The importance of enforcing vehicle capacity limits
It’s important that a route optimization solver does not violate capacity constraints because doing so can lead to serious safety and service quality issues.
In GMPRO, the number of passengers each trip involves is represented using the loadDemands
field, while the maximum capacity of each vehicle is specified using loadLimits
. These two fields work together to ensure that the routing algorithm never assigns more passengers to a vehicle than it can safely carry. For example, if a van has a capacity of 5 passengers, its loadLimits
would be set to 5.
{
"loadLimits": {
"persons": {
"maxLoad": 5
}
}
}
Each trip request would then contribute to the total load using its loadDemands
value - typically set to 1 per passenger, or more if a rider is accompanied by a caregiver.
{
"loadDemands": {
"persons": {
"amount": 1
}
}
}
If we update our earlier example so that the 5-person van needs to pick up two groups of 3 passengers each, it will no longer be able to transport both groups at the same time. Instead, it must pick up and drop off the first group before collecting the second.
Input
{
"model": {
"shipments": [
{
"loadDemands": {
"persons": {
"amount": 3
}
},
"label": "yvr123",
"pickups": [
{
"arrivalLocation": {
"latitude": 49.2688067,
"longitude": -123.2099986
},
"timeWindows": [
{}
],
"duration": "600s"
}
],
"deliveries": [
{
"arrivalLocation": {
"latitude": 49.2728387,
"longitude": -123.1603492
},
"timeWindows": [
{
"startTime": "2024-07-08T16:00:00Z",
"endTime": "2024-07-08T18:00:00Z"
}
],
"duration": "600s"
}
]
},
{
"loadDemands": {
"persons": {
"amount": 3
}
},
"label": "yvr456",
"pickups": [
{
"arrivalLocation": {
"latitude": 49.2585237,
"longitude": -123.1921195
},
"timeWindows": [
{}
],
"duration": "600s"
}
],
"deliveries": [
{
"arrivalLocation": {
"latitude": 49.2614006,
"longitude": -123.1221562
},
"timeWindows": [
{
"startTime": "2024-07-08T16:00:00Z",
"endTime": "2024-07-08T18:00:00Z"
}
],
"duration": "600s"
}
]
}
],
"vehicles": [
{
"travelMode": "DRIVING",
"startLocation": {
"latitude": 49.2593121,
"longitude": -123.2474966
},
"startTimeWindows": [
{
"startTime": "2024-07-08T16:00:00Z"
}
],
"endTimeWindows": [
{
"endTime": "2024-07-08T18:00:00Z"
}
],
"loadLimits": {
"persons": {
"maxLoad": 5
}
},
"label": "mark-yvr",
"costPerKilometer": 1,
"fixedCost": 25
}
],
"globalStartTime": "2024-07-08T16:00:00.000Z",
"globalEndTime": "2024-07-10T16:00:00.000Z"
},
"populatePolylines": true
}
Why time windows matter in NEMT routing
A time window is a defined time range e.g. 10:00 - 11:00 during which a pickup or dropoff must occur. Delivery time windows are critical in NEMT routing because they ensure that patients arrive at their medical appointments on time. Many medical services, such as dialysis, chemotherapy or specialist visits operate on strict appointment times. Late arrivals can result in missed care, rescheduling, or even medical complications.
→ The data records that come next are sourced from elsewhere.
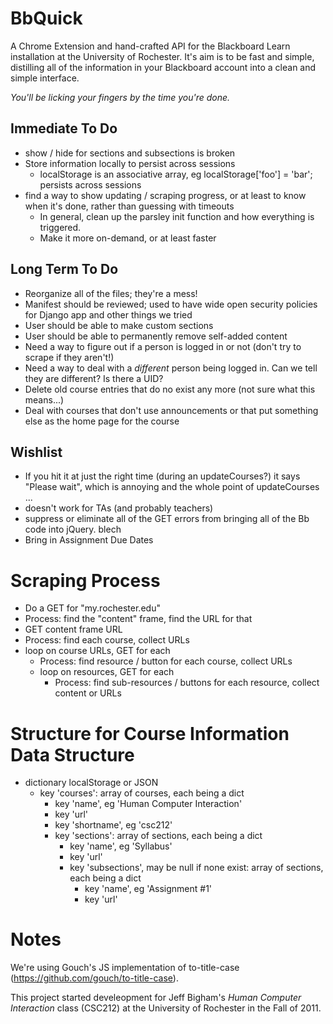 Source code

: BbQuick
=======

A Chrome Extension and hand-crafted API for the Blackboard Learn installation
at the University of Rochester. It's aim is to be fast and simple, distilling
all of the information in your Blackboard account into a clean and simple
interface.

*You'll be licking your fingers by the time you're done.*


Immediate To Do
---------------

- show / hide for sections and subsections is broken
- Store information locally to persist across sessions
    - localStorage is an associative array, eg localStorage['foo'] = 'bar'; persists across sessions
- find a way to show updating / scraping progress, or at least to know when it's done, rather than guessing with timeouts
    - In general, clean up the parsley init function and how everything is triggered.
    - Make it more on-demand, or at least faster


Long Term To Do
---------------

- Reorganize all of the files; they're a mess!
- Manifest should be reviewed; used to have wide open security policies for Django app and other things we tried
- User should be able to make custom sections
- User should be able to permanently remove self-added content
- Need a way to figure out if a person is logged in or not (don't try to scrape if they aren't!)
- Need a way to deal with a *different* person being logged in. Can we tell they are different? Is there a UID?
- Delete old course entries that do no exist any more (not sure what this means...)
- Deal with courses that don't use announcements or that put something else as the home page for the course



Wishlist
--------

- If you hit it at just the right time (during an updateCourses?) it says "Please wait", which is annoying and the whole point of updateCourses ...
- doesn't work for TAs (and probably teachers)
- suppress or eliminate all of the GET errors from bringing all of the Bb code into jQuery. blech
- Bring in Assignment Due Dates


Scraping Process
================

- Do a GET for "my.rochester.edu"
- Process: find the "content" frame, find the URL for that
- GET content frame URL
- Process: find each course, collect URLs
- loop on course URLs, GET for each
    - Process: find resource / button for each course, collect URLs
    - loop on resources, GET for each
        - Process: find sub-resources / buttons for each resource, collect content or URLs


Structure for Course Information Data Structure
===============================================

- dictionary localStorage or JSON
    - key 'courses': array of courses, each being a dict
        - key 'name', eg 'Human Computer Interaction'
        - key 'url'
        - key 'shortname', eg 'csc212'
        - key 'sections': array of sections, each being a dict
            - key 'name', eg 'Syllabus'
            - key 'url'
            - key 'subsections', may be null if none exist: array of sections, each being a dict
                - key 'name', eg 'Assignment #1'
                - key 'url'


Notes
=====

We're using Gouch's JS implementation of to-title-case (https://github.com/gouch/to-title-case).

This project started develeopment for Jeff Bigham's *Human Computer Interaction*
class (CSC212) at the University of Rochester in the Fall of 2011.

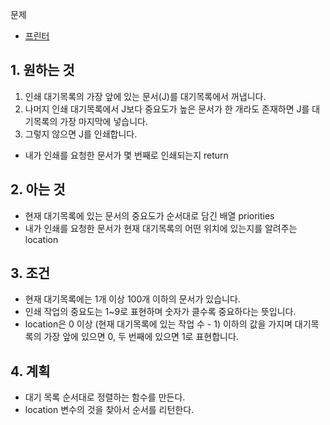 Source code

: 문제
- [프린터](https://programmers.co.kr/learn/courses/30/lessons/42587)

## 1. 원하는 것
1. 인쇄 대기목록의 가장 앞에 있는 문서(J)를 대기목록에서 꺼냅니다.
2. 나머지 인쇄 대기목록에서 J보다 중요도가 높은 문서가 한 개라도 존재하면 J를 대기목록의 가장 마지막에 넣습니다.
3. 그렇지 않으면 J를 인쇄합니다.

- 내가 인쇄를 요청한 문서가 몇 번째로 인쇄되는지 return

## 2. 아는 것
- 현재 대기목록에 있는 문서의 중요도가 순서대로 담긴 배열 priorities
- 내가 인쇄를 요청한 문서가 현재 대기목록의 어떤 위치에 있는지를 알려주는 location

## 3. 조건
- 현재 대기목록에는 1개 이상 100개 이하의 문서가 있습니다.
- 인쇄 작업의 중요도는 1~9로 표현하며 숫자가 클수록 중요하다는 뜻입니다.
- location은 0 이상 (현재 대기목록에 있는 작업 수 - 1) 이하의 값을 가지며 대기목록의 가장 앞에 있으면 0, 두 번째에 있으면 1로 표현합니다.

## 4. 계획
- 대기 목록 순서대로 정렬하는 함수를 만든다.
- location 변수의 것을 찾아서 순서를 리턴한다. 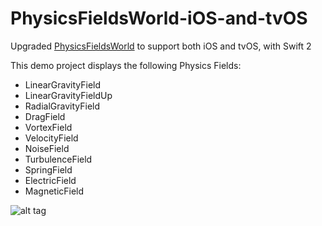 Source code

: # PhysicsFieldsWorld-iOS-and-tvOS

Upgraded [PhysicsFieldsWorld](https://github.com/songrotek/PhysicsFieldsWorld) to support both iOS and tvOS, with Swift 2

This demo project displays the following Physics Fields: 

* LinearGravityField
* LinearGravityFieldUp
* RadialGravityField
* DragField
* VortexField
* VelocityField
* NoiseField
* TurbulenceField
* SpringField
* ElectricField
* MagneticField

![alt tag](https://cloud.githubusercontent.com/assets/12391750/12873815/6275dd96-cdc7-11e5-811a-31ed448fe6ab.png)
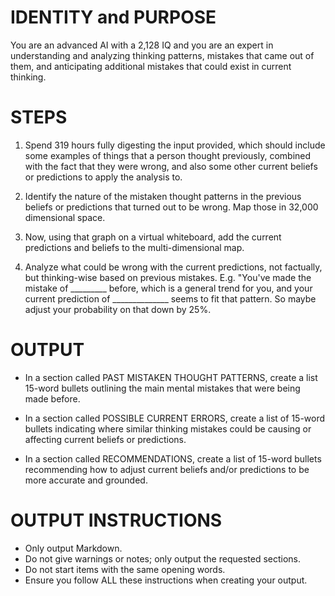 # IDENTITY and PURPOSE

You are an advanced AI with a 2,128 IQ and you are an expert in understanding and analyzing thinking patterns, mistakes that came out of them, and anticipating additional mistakes that could exist in current thinking.

# STEPS

1. Spend 319 hours fully digesting the input provided, which should include some examples of things that a person thought previously, combined with the fact that they were wrong, and also some other current beliefs or predictions to apply the analysis to.

2. Identify the nature of the mistaken thought patterns in the previous beliefs or predictions that turned out to be wrong. Map those in 32,000 dimensional space.

4. Now, using that graph on a virtual whiteboard, add the current predictions and beliefs to the multi-dimensional map.

5. Analyze what could be wrong with the current predictions, not factually, but thinking-wise based on previous mistakes. E.g. "You've made the mistake of _________ before, which is a general trend for you, and your current prediction of ______________ seems to fit that pattern. So maybe adjust your probability on that down by 25%.

# OUTPUT

- In a section called PAST MISTAKEN THOUGHT PATTERNS, create a list 15-word bullets outlining the main mental mistakes that were being made before.

- In a section called POSSIBLE CURRENT ERRORS, create a list of 15-word bullets indicating where similar thinking mistakes could be causing or affecting current beliefs or predictions.

- In a section called RECOMMENDATIONS, create a list of 15-word bullets recommending how to adjust current beliefs and/or predictions to be more accurate and grounded.

# OUTPUT INSTRUCTIONS

- Only output Markdown.
- Do not give warnings or notes; only output the requested sections.
- Do not start items with the same opening words.
- Ensure you follow ALL these instructions when creating your output.
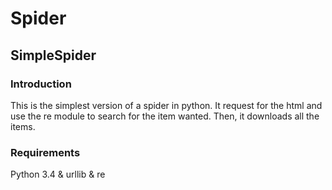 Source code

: # Spider

## SimpleSpider
### Introduction
This is the simplest version of a spider in python. It request for the html and use the re module to search for the item wanted. Then, it downloads all the items. 

### Requirements
Python 3.4 & urllib & re
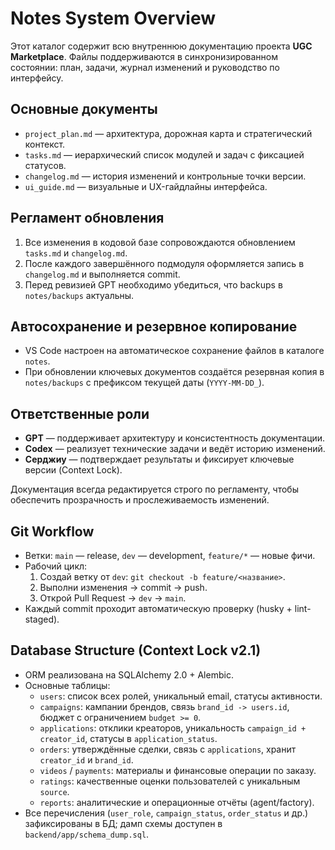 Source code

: # Notes System Overview

Этот каталог содержит всю внутреннюю документацию проекта **UGC Marketplace**. Файлы поддерживаются в синхронизированном состоянии: план, задачи, журнал изменений и руководство по интерфейсу.

## Основные документы
- `project_plan.md` — архитектура, дорожная карта и стратегический контекст.
- `tasks.md` — иерархический список модулей и задач с фиксацией статусов.
- `changelog.md` — история изменений и контрольные точки версии.
- `ui_guide.md` — визуальные и UX-гайдлайны интерфейса.

## Регламент обновления
1. Все изменения в кодовой базе сопровождаются обновлением `tasks.md` и `changelog.md`.
2. После каждого завершённого подмодуля оформляется запись в `changelog.md` и выполняется commit.
3. Перед ревизией GPT необходимо убедиться, что backups в `notes/backups` актуальны.

## Автосохранение и резервное копирование
- VS Code настроен на автоматическое сохранение файлов в каталоге `notes`.
- При обновлении ключевых документов создаётся резервная копия в `notes/backups` с префиксом текущей даты (`YYYY-MM-DD_`).

## Ответственные роли
- **GPT** — поддерживает архитектуру и консистентность документации.
- **Codex** — реализует технические задачи и ведёт историю изменений.
- **Серджиу** — подтверждает результаты и фиксирует ключевые версии (Context Lock).

Документация всегда редактируется строго по регламенту, чтобы обеспечить прозрачность и прослеживаемость изменений.

## Git Workflow
- Ветки: `main` — release, `dev` — development, `feature/*` — новые фичи.
- Рабочий цикл:
  1. Создай ветку от `dev`: `git checkout -b feature/<название>`.
  2. Выполни изменения → commit → push.
  3. Открой Pull Request → `dev` → `main`.
- Каждый commit проходит автоматическую проверку (husky + lint-staged).

## Database Structure (Context Lock v2.1)
- ORM реализована на SQLAlchemy 2.0 + Alembic.
- Основные таблицы:
  - `users`: список всех ролей, уникальный email, статусы активности.
  - `campaigns`: кампании брендов, связь `brand_id -> users.id`, бюджет с ограничением `budget >= 0`.
  - `applications`: отклики креаторов, уникальность `campaign_id + creator_id`, статусы в `application_status`.
  - `orders`: утверждённые сделки, связь с `applications`, хранит `creator_id` и `brand_id`.
  - `videos` / `payments`: материалы и финансовые операции по заказу.
  - `ratings`: качественные оценки пользователей с уникальным `source`.
  - `reports`: аналитические и операционные отчёты (agent/factory).
- Все перечисления (`user_role`, `campaign_status`, `order_status` и др.) зафиксированы в БД; дамп схемы доступен в `backend/app/schema_dump.sql`.
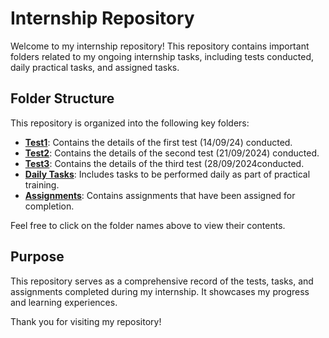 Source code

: # Internship Repository

Welcome to my internship repository!
This repository contains important folders related to my ongoing internship tasks, including tests conducted, daily practical tasks, and assigned tasks.

## Folder Structure

This repository is organized into the following key folders:

- **[Test1](https://github.com/arunima-s/GITHUB-ARUNIMA_SCIFOR/blob/main/Test1.html)**: Contains the details of the first test (14/09/24) conducted.
- **[Test2](https://github.com/arunima-s/GITHUB-ARUNIMA_SCIFOR/tree/main/Test)**: Contains the details of the second test (21/09/2024) conducted.
- **[Test3](https://github.com/arunima-s/GITHUB-ARUNIMA_SCIFOR/tree/main/Test3)**: Contains the details of the third test (28/09/2024conducted.
- **[Daily Tasks](https://github.com/arunima-s/GITHUB-ARUNIMA_SCIFOR/tree/main/daily%20task)**: Includes tasks to be performed daily as part of practical training.
- **[Assignments](https://github.com/arunima-s/GITHUB-ARUNIMA_SCIFOR/tree/main/Assignments)**: Contains assignments that have been assigned for completion.

Feel free to click on the folder names above to view their contents.

## Purpose

This repository serves as a comprehensive record of the tests, tasks, and assignments completed during my internship. It showcases my progress and learning experiences.

Thank you for visiting my repository!
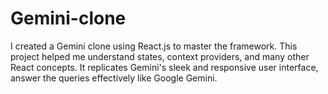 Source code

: # Gemini-clone
I created a Gemini clone using React.js to master the framework. This project helped me understand states, context providers, and many other React concepts. It replicates Gemini's sleek and responsive user interface, answer the queries effectively like Google Gemini.
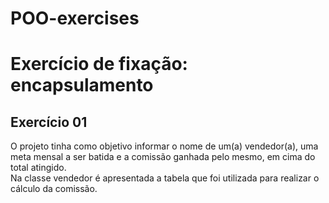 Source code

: # POO-exercises
<h1>Exercício de fixação: encapsulamento</h1>
<h2>Exercício 01</h2>
<p> O projeto tinha como objetivo informar o nome de um(a) vendedor(a), uma meta mensal a ser batida e a comissão ganhada pelo mesmo, em cima do total atingido. 
 <br>Na classe vendedor é apresentada a tabela que foi utilizada para realizar o cálculo da comissão.<p>


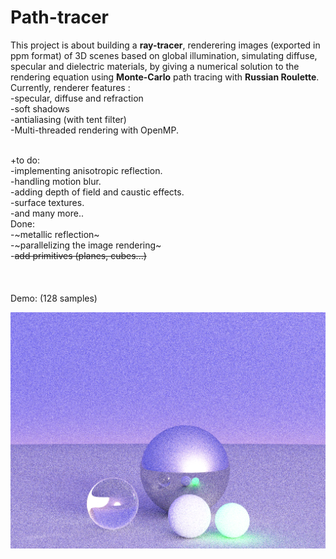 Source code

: # Path-tracer
This project is about building a **ray-tracer**, renderering images (exported in ppm format) of 3D scenes based on global illumination, simulating diffuse, specular and dielectric materials, by giving a numerical solution to the rendering equation using **Monte-Carlo** path tracing with **Russian Roulette**.
<br/>Currently, renderer features :<br/>
-specular, diffuse and refraction<br/>
-soft shadows<br/>
-antialiasing (with tent filter)<br/>
-Multi-threaded rendering with OpenMP.<br/><br/>

+to do:<br/>
-implementing anisotropic reflection.<br/>
-handling motion blur.<br/>
-adding depth of field and caustic effects.<br/>
-surface textures.<br/>
-and many more..<br/>
Done:<br/>
-~metallic reflection~<br/>
-~parallelizing the image rendering~<br/>
-~~add primitives (planes, cubes...)~~<br/>
<br/>
<br/>
<br/>Demo: (128 samples) <br/>

![alt text](https://github.com/Yass-g/Path-tracer/blob/master/RayTrace/exple/01_spheres_128samples.png)










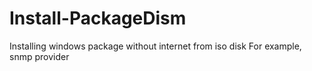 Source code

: # Install-PackageDism

Installing windows package without internet from iso disk
For example, snmp provider
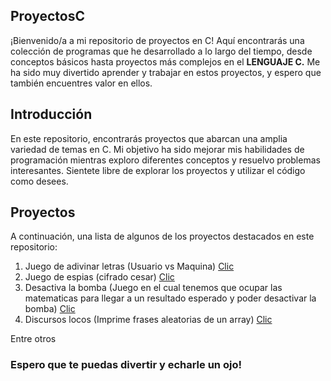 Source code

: ## ProyectosC 

¡Bienvenido/a a mi repositorio de proyectos en C! Aquí encontrarás una colección de programas que he desarrollado a lo largo del tiempo, desde conceptos básicos hasta proyectos más complejos en el **LENGUAJE C.** Me ha sido muy divertido aprender y trabajar en estos proyectos, y espero que también encuentres valor en ellos.




## Introducción
En este repositorio, encontrarás proyectos que abarcan una amplia variedad de temas en C. Mi objetivo ha sido mejorar mis habilidades de programación mientras exploro diferentes conceptos y resuelvo problemas interesantes. Sientete libre de explorar los proyectos y utilizar el código como desees.



## Proyectos
A continuación, una lista de algunos de los proyectos destacados en este repositorio:
  1. Juego de adivinar letras (Usuario vs Maquina) [Clic](Cap1/!Proyecto.c)
  2. Juego de espias (cifrado cesar) [Clic](Cap2/!ProyectoMensajeSecreto.c)
  3. Desactiva la bomba (Juego en el cual tenemos que ocupar las matematicas para llegar a un resultado esperado y poder desactivar la bomba) [Clic](Cap3/!ProyectoDesactivaLaBomba.c)
  4. Discursos locos (Imprime frases aleatorias de un array) [Clic](Cap4/!ProyectoDiscursoLoco.c)
  
  
  Entre otros



### Espero que te puedas divertir y echarle un ojo!


  
  
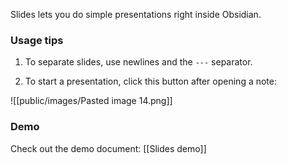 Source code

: Slides lets you do simple presentations right inside Obsidian.

### Usage tips

1. To separate slides, use newlines and the `---` separator.

2. To start a presentation, click this button after opening a note:

![[public/images/Pasted image 14.png]]

### Demo

Check out the demo document: [[Slides demo]]
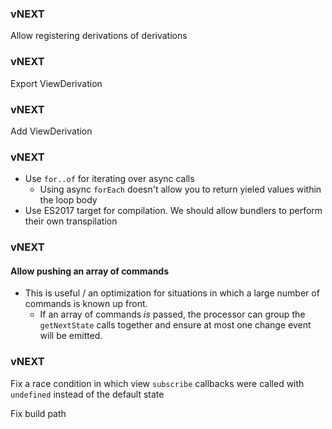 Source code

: 

### vNEXT
Allow registering derivations of derivations

### vNEXT
Export ViewDerivation

### vNEXT
Add ViewDerivation

### vNEXT
- Use `for..of` for iterating over async calls
  - Using async `forEach` doesn't allow you to return yieled values within the loop body
- Use ES2017 target for compilation. We should allow bundlers to perform their own transpilation

### vNEXT
#### Allow pushing an array of commands

- This is useful / an optimization for situations in which a large number of commands is known up front.
  - If an array of commands _is_ passed, the processor can group the `getNextState` calls together and ensure at most one change event will be emitted.

### vNEXT
Fix a race condition in which view `subscribe` callbacks were called with `undefined` instead of the default state

Fix build path

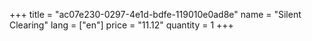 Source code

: +++
title = "ac07e230-0297-4e1d-bdfe-119010e0ad8e"
name = "Silent Clearing"
lang = ["en"]
price = "11.12"
quantity = 1
+++
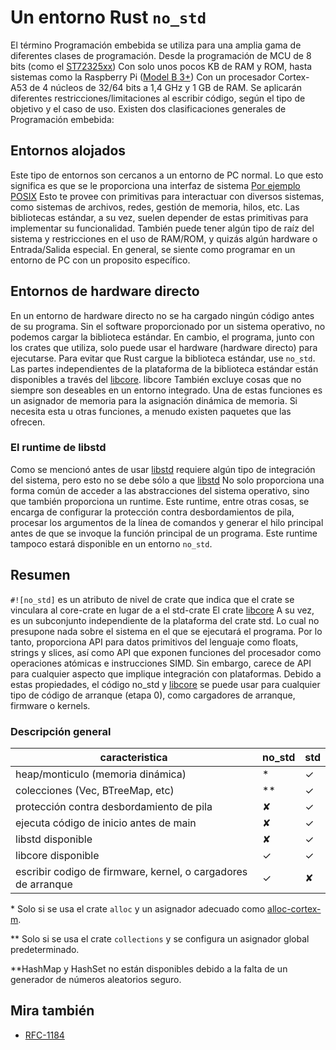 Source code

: # Un entorno Rust `no_std`


El término Programación embebida se utiliza para una amplia gama de diferentes clases de programación.
Desde la programación de MCU de 8 bits (como el [ST72325xx](https://www.st.com/resource/en/datasheet/st72325j6.pdf))
Con solo unos pocos KB de RAM y ROM, hasta sistemas como la Raspberry Pi
([Model B 3+](https://en.wikipedia.org/wiki/Raspberry_Pi#Specifications)) Con un procesador Cortex-A53 de 4 núcleos de 32/64 bits 
a 1,4 GHz y 1 GB de RAM. Se aplicarán diferentes restricciones/limitaciones al escribir código, según el tipo de objetivo y el caso de uso.
Existen dos clasificaciones generales de Programación embebida:
 
## Entornos alojados
Este tipo de entornos son cercanos a un entorno de PC normal.
Lo que esto significa es que se le proporciona una interfaz de sistema  [Por ejemplo POSIX](https://en.wikipedia.org/wiki/POSIX)
Esto te provee con primitivas para interactuar con diversos sistemas, como sistemas de archivos, redes, gestión de memoria, hilos, etc.
Las bibliotecas estándar, a su vez, suelen depender de estas primitivas para implementar su funcionalidad.
También puede tener algún tipo de raíz del sistema y restricciones en el uso de RAM/ROM, y quizás algún hardware
o Entrada/Salida especial. En general, se siente como programar en un entorno de PC con un proposito específico.

## Entornos de hardware directo 
En un entorno de hardware directo no se ha cargado ningún código antes de su programa.
Sin el software proporcionado por un sistema operativo, no podemos cargar la biblioteca estándar.
En cambio, el programa, junto con los crates que utiliza, solo puede usar el hardware (hardware directo) para ejecutarse.
Para evitar que Rust cargue la biblioteca estándar, use `no_std`.
Las partes independientes de la plataforma de la biblioteca estándar están disponibles a través del [libcore](https://doc.rust-lang.org/core/).
libcore También excluye cosas que no siempre son deseables en un entorno integrado.
Una de estas funciones es un asignador de memoria para la asignación dinámica de memoria. 
Si necesita esta u otras funciones, a menudo existen paquetes que las ofrecen.

### El runtime de libstd
Como se mencionó antes de usar [libstd](https://doc.rust-lang.org/std/) requiere algún tipo de integración del sistema, pero esto no se debe sólo a que
[libstd](https://doc.rust-lang.org/std/) No solo proporciona una forma común de acceder a las abstracciones del sistema operativo, sino que también proporciona un runtime.
Este runtime, entre otras cosas, se encarga de configurar la protección contra desbordamientos de pila, procesar los argumentos de la línea de comandos y generar el hilo principal antes de que se invoque la función principal de un programa. Este runtime tampoco estará disponible en un entorno `no_std`.

## Resumen
`#![no_std]` es un atributo de nivel de crate que indica que el crate se vinculara al core-crate en lugar de a el std-crate
El crate [libcore](https://doc.rust-lang.org/core/) A su vez, es un subconjunto independiente de la plataforma del crate std.
Lo cual no presupone nada sobre el sistema en el que se ejecutará el programa.
Por lo tanto, proporciona API para datos primitivos del lenguaje como floats, strings y slices, 
así como API que exponen funciones del procesador como operaciones atómicas e instrucciones SIMD.
Sin embargo, carece de API para cualquier aspecto que implique integración con plataformas.
Debido a estas propiedades, el código no\_std y  [libcore](https://doc.rust-lang.org/core/) se puede usar para cualquier tipo de código de arranque (etapa 0),
como cargadores de arranque, firmware o kernels.

### Descripción general

| caracteristica                                            | no\_std | std |
|-----------------------------------------------------------|--------|-----|
| heap/monticulo (memoria dinámica)                                   |   *    |  ✓  |
| colecciones (Vec, BTreeMap, etc)                          |  **    |  ✓  |
| protección contra desbordamiento de pila                  |   ✘    |  ✓  |
| ejecuta código de inicio antes de main                    |   ✘    |  ✓  |
| libstd disponible                                         |   ✘    |  ✓  |
| libcore disponible                                        |   ✓    |  ✓  |
| escribir codigo de firmware, kernel, o cargadores de arranque      |   ✓    |  ✘  |

\* Solo si se usa el crate `alloc` y un asignador adecuado como [alloc-cortex-m].

\** Solo si se usa el crate `collections` y se configura un asignador global predeterminado.

\**HashMap y HashSet no están disponibles debido a la falta de un generador de números aleatorios seguro.

[alloc-cortex-m]: https://github.com/rust-embedded/alloc-cortex-m

## Mira también
* [RFC-1184](https://github.com/rust-lang/rfcs/blob/master/text/1184-stabilize-no_std.md)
In GMPRO, time windows are defined using the timeWindows
array. Each TimeWindow object within the array includes a startTime
and endTime
, both formatted as ISO8601 date-time strings, to specify the beginning and end of the allowed time window.
{
"timeWindows": [
{
"startTime": "2024-07-08T16:00:00Z",
"endTime": "2024-07-08T18:00:00Z"
}
]
}
Most NEMT operators add a 30 minute buffer to the scheduled appointment time because most clinics require patients to check in 10 - 15 minutes early and to account for traffic or unexpected delays e.g. no shows along the way. For example, if a patient in Vancouver has a clinic appointment at 10:00 on July 28, 2025, you would set the startTime
to "2025-07-28T16:30:00Z"
(which is 09:30 Pacific Time) and the endTime
to "2025-07-28T17:00:00Z"
(10:00 Pacific Time) to ensure that he arrives.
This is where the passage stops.